One of the recurring comments I receive on my stories is that I have good dialogue. It’s natural; it’s nuanced; it flows just right.

But that’s not what real dialogue sounds like.

As an example, here’s a brief snippet of a statement I recently transcribed at work.

Q. What did the job consist of?

A. It was, uh, a downstairs, and we, and then he wanted an upstairs in this garage. For her weight-lifting or exercise room, and. So it was a pretty good-sized garage. And then, uh, we, we build that.
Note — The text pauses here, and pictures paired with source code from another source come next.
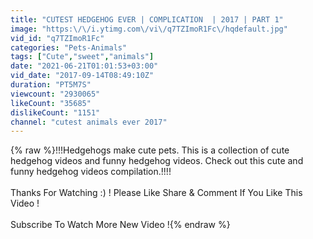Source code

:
 ```yaml
---
title: "CUTEST HEDGEHOG EVER | COMPLICATION  | 2017 | PART 1"
image: "https:\/\/i.ytimg.com\/vi\/q7TZImoR1Fc\/hqdefault.jpg"
vid_id: "q7TZImoR1Fc"
categories: "Pets-Animals"
tags: ["Cute","sweet","animals"]
date: "2021-06-21T01:01:53+03:00"
vid_date: "2017-09-14T08:49:10Z"
duration: "PT5M7S"
viewcount: "2930065"
likeCount: "35685"
dislikeCount: "1151"
channel: "cutest animals ever 2017"
---
```

{% raw %}!!!Hedgehogs make cute pets. This is a collection of cute hedgehog videos and funny hedgehog videos. Check out this cute and funny hedgehog videos compilation.!!!!<br /><br />Thanks For Watching :) ! Please Like Share &amp; Comment If You Like This Video !<br /><br />Subscribe To Watch More New Video !{% endraw %}
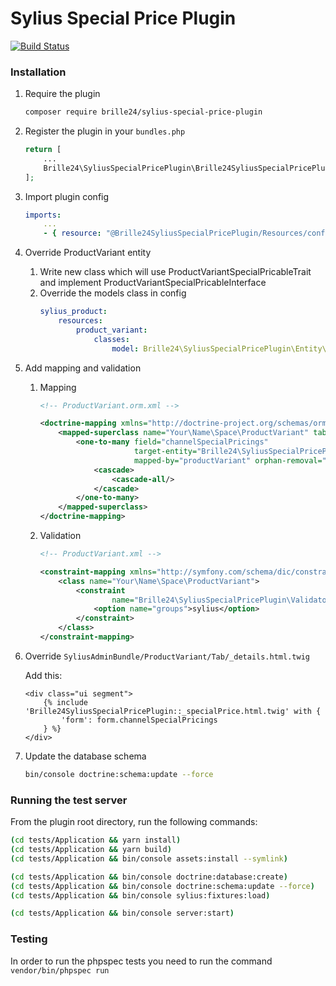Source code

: # Sylius Special Price Plugin
[![Build Status](https://travis-ci.org/Brille24/SyliusSpecialPricePlugin.svg?branch=master)](https://travis-ci.org/Brille24/SyliusSpecialPricePlugin)

### Installation
1. Require the plugin
    ```bash
    composer require brille24/sylius-special-price-plugin
    ```
    
2. Register the plugin in your ```bundles.php```
    ```php
    return [
        ...
        Brille24\SyliusSpecialPricePlugin\Brille24SyliusSpecialPricePlugin::class => ['all' => true],
    ];
    ```
    
3. Import plugin config
    ```yaml
    imports:
        ...
        - { resource: "@Brille24SyliusSpecialPricePlugin/Resources/config/config.yml" }
    ```

4. Override ProductVariant entity
    1. Write new class which will use ProductVariantSpecialPricableTrait and implement ProductVariantSpecialPricableInterface
    2. Override the models class in config
        ```yaml
        sylius_product:
            resources:
                product_variant:
                    classes:
                        model: Brille24\SyliusSpecialPricePlugin\Entity\ProductVariant
        ```

5. Add mapping and validation
    1. Mapping
        ```xml
        <!-- ProductVariant.orm.xml -->
 
        <doctrine-mapping xmlns="http://doctrine-project.org/schemas/orm/doctrine-mapping">
            <mapped-superclass name="Your\Name\Space\ProductVariant" table="sylius_product_variant">
                <one-to-many field="channelSpecialPricings"
                             target-entity="Brille24\SyliusSpecialPricePlugin\Entity\ChannelSpecialPricingInterface"
                             mapped-by="productVariant" orphan-removal="true">
                    <cascade>
                        <cascade-all/>
                    </cascade>
                </one-to-many>
            </mapped-superclass>
        </doctrine-mapping>
        ```
    2. Validation
        ```xml
        <!-- ProductVariant.xml -->
    
        <constraint-mapping xmlns="http://symfony.com/schema/dic/constraint-mapping">
            <class name="Your\Name\Space\ProductVariant">
                <constraint
                        name="Brille24\SyliusSpecialPricePlugin\Validator\ProductVariantChannelSpecialPriceDateOverlapConstraint">
                    <option name="groups">sylius</option>
                </constraint>
            </class>
        </constraint-mapping>
        ```

6. Override ```SyliusAdminBundle/ProductVariant/Tab/_details.html.twig```
    
    Add this:
    ```twig
    <div class="ui segment">
        {% include 'Brille24SyliusSpecialPricePlugin::_specialPrice.html.twig' with {
            'form': form.channelSpecialPricings
        } %}
    </div>
    ```

7. Update the database schema
    ```bash
    bin/console doctrine:schema:update --force
    ```

### Running the test server
From the plugin root directory, run the following commands:

```bash
(cd tests/Application && yarn install)
(cd tests/Application && yarn build)
(cd tests/Application && bin/console assets:install --symlink)

(cd tests/Application && bin/console doctrine:database:create)
(cd tests/Application && bin/console doctrine:schema:update --force)
(cd tests/Application && bin/console sylius:fixtures:load)

(cd tests/Application && bin/console server:start)
```

### Testing
In order to run the phpspec tests you need to run the command `vendor/bin/phpspec run`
And then [he] gave us a choice, to go hire somebody to do the roof and the soffit.

Q. Okay.

A. Cause I don’t roof.

Q. You don’t do roofing.

A. No.

Q. Okay.

A. I don’t like it no more.

Q. Okay.

A. So I stopped doing it.

Q. Okay.

And here’s an excerpt from a story I wrote, “The Wedding,” that’ll be in the anthology I hope to have out soon.

“How do you even find anything in here, Gene?” I asked him for the hundredth time, as I moved a dusty box of file folders over to my desk. “Nothing’s alphabetized or in the client database.”

Gene Lancaster shrugged his massive shoulders and leaned back in his chair, which creaked tiredly beneath his weight. “I made do just fine, missy, before you came on in here.”

Our secretary-slash-paralegal Loretta rolled her eyes. “I, for one, appreciate the efforts you’re making, Abby. Even if Mr. Lancaster don’t.”

“Hush now.” He waved his hand at her, batting away her words. “This whole system worked just fine for my daddy, and I reckon it’s good enough for me. And for Miss Big City, too.” He nodded in my direction.

“Your daddy? You ain’t half the lawyer he was.” Loretta had worked with Gene’s father, back when it was still Lancaster & Lancaster, instead of Lancaster & Empty Spot. “Your daddy, the real Mr. Lancaster, why, he was the best lawyer our county ever seen.”

“I told you to hush, woman.” He caught me grinning at their exchange, which I still found amusing despite hearing a version of it several times a day.

She ignored him, like usual. ‘You remember that case he had with old Mr. Myers?”

Gene slapped his knee. “Sure do. Old George was heading home from the VFW, lit to the gills, and smashed into Sheriff Tate’s car.”

See the lack of correct grammar in the first one? The stuttering, correcting, repeating? The vernacular and slang? And then compare it to the second one. The key to realistic dialogue is finding a balance between conversational tone and moving the conversation forward. If a sentence doesn’t make sense, cut out the parts that don’t make sense. If a character is repeating himself, cut out the repetition.

If you write, what are your tips for realistic dialogue? As a reader, what bugs you most about the dialogue you read?